Over four years on from a bitter split, Shane van Gisbergen has made peace with the man that brought him into the Virgin Australia Supercars Championship, Ross Stone.
In a lengthy interview with Inside Supercars on Fox Sports, van Gisbergen revealed a recent meeting with former team owner Stone to clear the air.
The pair had not spoken since the driver left Stone Brothers Racing in a cloud of controversy at the end of the 2012 season, shortly after signing a new three-year contract.
Van Gisbergen’s decision to exit came ahead of SBR’s transition to Mercedes-AMG equipment under its new Erebus Motorsport ownership.
Initially announced as a sabbatical from the sport for the driver, van Gisbergen subsequently joined Tekno Autosports in a move that triggered an 18-month legal battle.
“We’ve only sort of just patched all that stuff off now,” Van Gisbergen told Inside Supercars’ Neil Crompton when asked of how his exit from SBR was handled.
“I actually got friendly again with Jimmy (Stone, SBR co-owner) a couple of years ago but Ross only a couple of weeks ago. That was a pretty cool moment.
“At that time it wasn’t really done right. I didn’t want to be part of the new thing (Erebus).
“I thought it was not going to be competitive. I was already struggling through 2012.

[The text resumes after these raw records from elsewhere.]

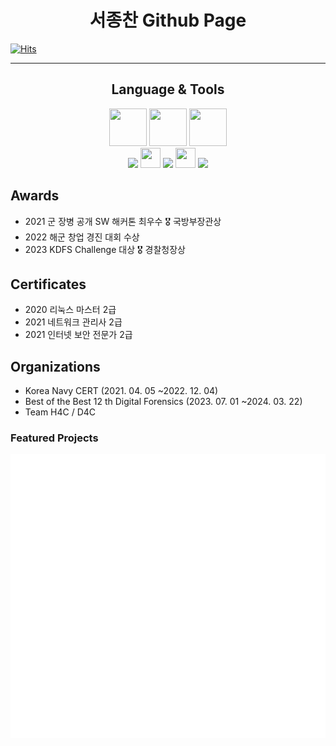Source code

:   <div align="center">
  
  # 서종찬 Github Page
  
  </div>
  
[![Hits](https://hits.seeyoufarm.com/api/count/incr/badge.svg?url=https%3A%2F%2Fgithub.com%2FSeo-Faper&count_bg=%23005288&title_bg=%23555555&icon=&icon_color=%23E7E7E7&title=hits&edge_flat=false)](https://hits.seeyoufarm.com)

---

<div align="center">

## Language & Tools

  <img height="60" width="60" src="https://cdn.simpleicons.org/javascript/#F7DF1E" />
  <img height="60" width="60" src="https://cdn.simpleicons.org/python/#3776AB" />
  <img height="60" width="60" src="https://cdn.simpleicons.org/React/#61DAFB" />
  <br>

<img src="https://img.shields.io/badge/RenPy-FF7F7F?style=for-the-badge&logo=RenPy&logoColor=white">
    <img height="32" width="32" src="https://cdn.simpleicons.org/visualstudiocode/#007ACC" />

<img src="https://img.shields.io/badge/KaliLinux-557C94?style=for-the-badge&logo=KaliLinux&logoColor=white">
  <img height="32" width="32" src="https://cdn.simpleicons.org/vim/#019733" />
  <img src="https://img.shields.io/badge/React-61DAFB?style=for-the-badge&logo=React&logoColor=white">
</div>

## Awards

- 2021 군 장병 공개 SW 해커톤 최우수 🎖️ 국방부장관상
- 2022 해군 창업 경진 대회 수상
- 2023 KDFS Challenge 대상 🎖️ 경찰청장상

## Certificates

- 2020 리눅스 마스터 2급
- 2021 네트워크 관리사 2급
- 2021 인터넷 보안 전문가 2급

## Organizations

- Korea Navy CERT (2021. 04. 05 ~2022. 12. 04)
- Best of the Best 12 th Digital Forensics (2023. 07. 01 ~2024. 03. 22)
- Team H4C / D4C

### Featured Projects

<a href="https://github.com/Seo-Faper/ai_web_RISKOUT_BTS">
    <img src="images/pytai.svg" alt="Risk Out" align="left" />
</a>
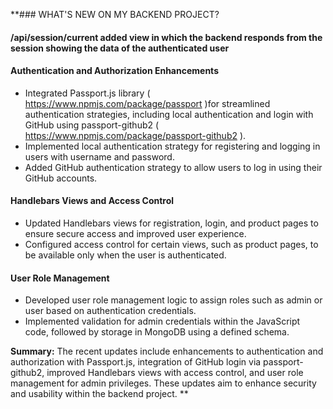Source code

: **### WHAT'S NEW ON MY BACKEND PROJECT?

#### /api/session/current added view in which the backend responds from the session showing the data of the authenticated user

#### Authentication and Authorization Enhancements
- Integrated Passport.js library ( https://www.npmjs.com/package/passport )for streamlined authentication strategies, including local authentication and login with GitHub using passport-github2 ( https://www.npmjs.com/package/passport-github2 ).
- Implemented local authentication strategy for registering and logging in users with username and password.
- Added GitHub authentication strategy to allow users to log in using their GitHub accounts.

#### Handlebars Views and Access Control
- Updated Handlebars views for registration, login, and product pages to ensure secure access and improved user experience.
- Configured access control for certain views, such as product pages, to be available only when the user is authenticated.

#### User Role Management
- Developed user role management logic to assign roles such as admin or user based on authentication credentials.
- Implemented validation for admin credentials within the JavaScript code, followed by storage in MongoDB using a defined schema.

**Summary:** 
The recent updates include enhancements to authentication and authorization with Passport.js, integration of GitHub login via passport-github2, improved Handlebars views with access control, and user role management for admin privileges. These updates aim to enhance security and usability within the backend project.
**
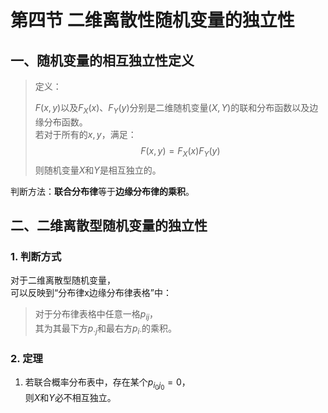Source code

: # 第四节 二维离散性随机变量的独立性

## 一、随机变量的相互独立性定义

> 定义：
>
> $F(x,y)$以及$F_X(x)$、$F_Y(y)$分别是二维随机变量$(X,Y)$的联和分布函数以及边缘分布函数。  
> 若对于所有的$x,y$，满足：
> $$F(x,y)=F_X(x)F_Y(y)$$
> 则随机变量$X$和$Y$是相互独立的。

判断方法：**联合分布律**等于**边缘分布律的乘积**。

## 二、二维离散型随机变量的独立性

### 1. 判断方式

对于二维离散型随机变量，  
可以反映到“分布律x边缘分布律表格”中：  
> 对于分布律表格中任意一格$p_{ij}$，  
> 其为其最下方$p_{\cdot j}$和最右方$p_{i\cdot}$的乘积。

### 2. 定理

1. 若联合概率分布表中，存在某个$p_{i_0j_0}=0$，  
   则$X$和$Y$必不相互独立。
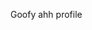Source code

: Goofy ahh profile

<!---
Dumb-Child/Dumb-Child is a ✨ special ✨ repository because its `README.md` (this file) appears on your GitHub profile.
You can click the Preview link to take a look at your changes.
--->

“I was happy to sit on the couch in 2013 and go race speedway again or something overseas, but the opportunity with Tekno came about.
“As a driver, getting a Triple Eight car the same spec as what I’d envied for years was pretty hard to turn down.
“It was the right decision career-wise for sure, but outside of that a lot of stuff didn’t go well.
"It is what it is, but I think I’m a better person and driver because of it.”
Ross Stone confirmed to Supercars.com that he reached out to van Gisbergen on the eve of last year’s Supercars season finale at Sydney Olympic Park, wishing him luck as the driver looked to secure his first title.
A brief conversation at the subsequent Supercars Gala Awards, where the Stone brothers were inducted into the Hall of Fame, then led to a lengthy meeting in mid-February on the Gold Coast where the rift was finally mended.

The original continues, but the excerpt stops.